Broward's plan was timely, popular and -- according to Tom Van Lent, director of science and policy at the Everglades Foundation -- completely oblivious.

"There was very little concern about the environment, and if he was concerned, it was centered around plume hunting," Van Lent said.

The plumes were the popular big feathers for ladies' hats, a market so big and demanding that it threatened Everglades bird populations. But about the critical hydrology of the Everglades, nobody had a clue. Not even as Gov. Broward's new canals began to suck the fresh water away, allowing salt water bubble up to take its place. Van Lent said that was a clue.

"What happened was the city of Miami lost all of its well fields when saltwater intruded because canals drained all the water off."

Broward was in office only four years. His Everglades drainage projects were mostly small-scale and ineffective. But the pressures of development and politics kept the dream alive, and installed Gov. Broward as the godfather of Everglades drainage, perhaps spoiling the reputation of a man historian Jeff Donnelly counts among Florida's four great governors.

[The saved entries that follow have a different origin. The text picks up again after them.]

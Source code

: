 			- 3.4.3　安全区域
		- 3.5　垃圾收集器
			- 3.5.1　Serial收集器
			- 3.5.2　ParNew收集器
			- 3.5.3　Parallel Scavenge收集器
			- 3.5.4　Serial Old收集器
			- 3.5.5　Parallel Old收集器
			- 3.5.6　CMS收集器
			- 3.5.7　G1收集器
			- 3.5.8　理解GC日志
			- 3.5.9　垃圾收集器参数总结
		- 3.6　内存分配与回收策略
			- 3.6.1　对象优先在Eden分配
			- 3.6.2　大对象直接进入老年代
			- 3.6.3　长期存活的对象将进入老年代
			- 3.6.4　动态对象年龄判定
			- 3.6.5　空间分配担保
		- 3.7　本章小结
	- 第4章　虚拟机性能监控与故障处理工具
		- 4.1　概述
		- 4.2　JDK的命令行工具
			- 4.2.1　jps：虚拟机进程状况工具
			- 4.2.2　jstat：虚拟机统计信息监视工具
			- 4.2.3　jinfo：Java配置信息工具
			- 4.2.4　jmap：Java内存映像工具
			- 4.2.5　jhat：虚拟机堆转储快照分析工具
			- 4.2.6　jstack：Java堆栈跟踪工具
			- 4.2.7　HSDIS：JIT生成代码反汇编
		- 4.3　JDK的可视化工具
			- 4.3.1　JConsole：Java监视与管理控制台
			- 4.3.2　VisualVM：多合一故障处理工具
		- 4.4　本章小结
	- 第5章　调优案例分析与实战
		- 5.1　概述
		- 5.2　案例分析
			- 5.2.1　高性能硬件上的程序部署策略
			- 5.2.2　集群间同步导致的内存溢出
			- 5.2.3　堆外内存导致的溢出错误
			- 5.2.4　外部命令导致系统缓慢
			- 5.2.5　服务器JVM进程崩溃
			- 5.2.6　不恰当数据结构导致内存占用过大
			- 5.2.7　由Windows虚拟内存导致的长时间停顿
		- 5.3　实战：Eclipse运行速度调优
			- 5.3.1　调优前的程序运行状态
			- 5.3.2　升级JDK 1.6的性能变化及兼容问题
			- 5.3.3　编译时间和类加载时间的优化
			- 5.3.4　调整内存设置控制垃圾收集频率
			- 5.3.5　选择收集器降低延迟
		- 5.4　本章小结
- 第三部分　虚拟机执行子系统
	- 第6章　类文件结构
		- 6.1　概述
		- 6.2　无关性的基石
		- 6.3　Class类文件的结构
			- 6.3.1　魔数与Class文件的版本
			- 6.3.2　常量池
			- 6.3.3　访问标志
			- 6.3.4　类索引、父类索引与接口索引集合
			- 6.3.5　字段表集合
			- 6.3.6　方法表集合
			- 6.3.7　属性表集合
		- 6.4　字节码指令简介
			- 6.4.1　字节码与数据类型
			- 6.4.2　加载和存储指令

"It's unfair to him because, as many are saying today, he was no scientist. He was acting in a context where most people agreed with him. Most knowledgeable people about the Everglades and the environment of South Florida agreed that this was the best thing to do," Donnelly said.

In the 1940s, after a major storm flooded much of Florida, Congress passed the Central and South Florida Flood Control Act. In the spirit of Napoleon Broward, it built the levee that now separates the Everglades from South Florida and finally destroyed its natural water flow. According to Van Lent of the Everglades Foundation, that was the end of the Everglades as it had been and the making of Broward County as it would become.

"Without the Central and South Florida project, most of Broward would be wetlands, marsh, so, in a very real sense, Broward County owes its existence to the system of flood control, system of canals and levees," he said.

And to the powerful, flawed vision of Governor Napoleon Bonaparte Broward.